I am completely subconsciously addicted. Sometimes (all the time) I wonder how many hours of my life I could do-over sans the unholy FB.
When I was fully into the artistic nature and social composition of MySpace, I hesitantly ventured into collegiate Facebook land and created my profile. At first it was easy to pinpoint my internet identity. It was mostly a process of transferring pictures and info-blurbs directly from MySpace. The pictures were the same, the persona was the same. The most significant question was whether or not to reconnect with the people I was suggested to. Of course curiosity got the best of me. The random associations I would readily avoid in a public encounter were suddenly barking up my tree, and my response? Superficial "omg how have you been's, you look great's and married with kids?!'s". Loaded bullets. Might as well put a billboard over my job that reads "Please come in and catch Christine off guard for a positively awkward encounter!".
God help me in the treacherous depths of Facebook and it's inherent tendency to find its way to my browser without me even thinking about. What I mean by subconscious addiction is the way my fingers are trained with various shortcut keystrokes that open a new tab, typing a simple F followed by brings me right to my newsfeed. It seriously happens in a millisecond and I'm afraid it might be seriously hindering my study skills.
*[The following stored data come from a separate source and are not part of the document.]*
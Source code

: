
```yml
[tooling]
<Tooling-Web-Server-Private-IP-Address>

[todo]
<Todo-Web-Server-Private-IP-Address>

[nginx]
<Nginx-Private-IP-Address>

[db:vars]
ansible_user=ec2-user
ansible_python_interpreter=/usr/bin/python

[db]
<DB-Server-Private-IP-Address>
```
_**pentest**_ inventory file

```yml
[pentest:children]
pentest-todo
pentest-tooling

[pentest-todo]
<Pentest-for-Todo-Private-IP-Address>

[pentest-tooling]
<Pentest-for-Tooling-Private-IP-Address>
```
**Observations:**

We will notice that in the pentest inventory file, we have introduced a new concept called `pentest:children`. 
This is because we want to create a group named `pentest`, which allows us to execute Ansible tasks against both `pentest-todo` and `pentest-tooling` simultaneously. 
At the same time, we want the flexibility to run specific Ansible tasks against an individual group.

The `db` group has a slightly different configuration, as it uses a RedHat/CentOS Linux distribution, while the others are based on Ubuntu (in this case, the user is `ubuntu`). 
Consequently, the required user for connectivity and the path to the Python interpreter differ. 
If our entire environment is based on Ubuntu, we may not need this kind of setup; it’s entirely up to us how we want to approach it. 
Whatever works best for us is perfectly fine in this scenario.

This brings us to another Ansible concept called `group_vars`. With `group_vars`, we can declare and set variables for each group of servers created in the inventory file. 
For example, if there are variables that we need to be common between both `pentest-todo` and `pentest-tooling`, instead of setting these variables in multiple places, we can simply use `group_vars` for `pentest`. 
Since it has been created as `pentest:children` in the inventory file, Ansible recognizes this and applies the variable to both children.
Aggrivations aside, my Facebook "face" isn't very serious. Most of my status updates are comical, provocative or political. Oddly enough, now that I type that, those are the exact personality traits I want to be seen for. (Oh crap. I've done it again. Realized something about myself in this class. Crap.)
The stream of my profile pictures are mostly candid shots, funny situations I've encountered on late nights, or internet made pop pictures. Two of my favorites:
I guess I would like my presence of Facebook to be endearing and relieving. I would never want to bring my burdens upon any other person, especially on the internet. I've never fully understood why people bemoan life and love and school work. I'll
never understand why girls get married and turn into glorified Susie home-makers, ranting about husbands and life together. Profile pictures sporting wedding gowns 2 years after the nuptials.
I've actually deterred from talking about my love life altogether on the almighty FB. I like to be regarded as an individual, not attached or dependent on my significant other.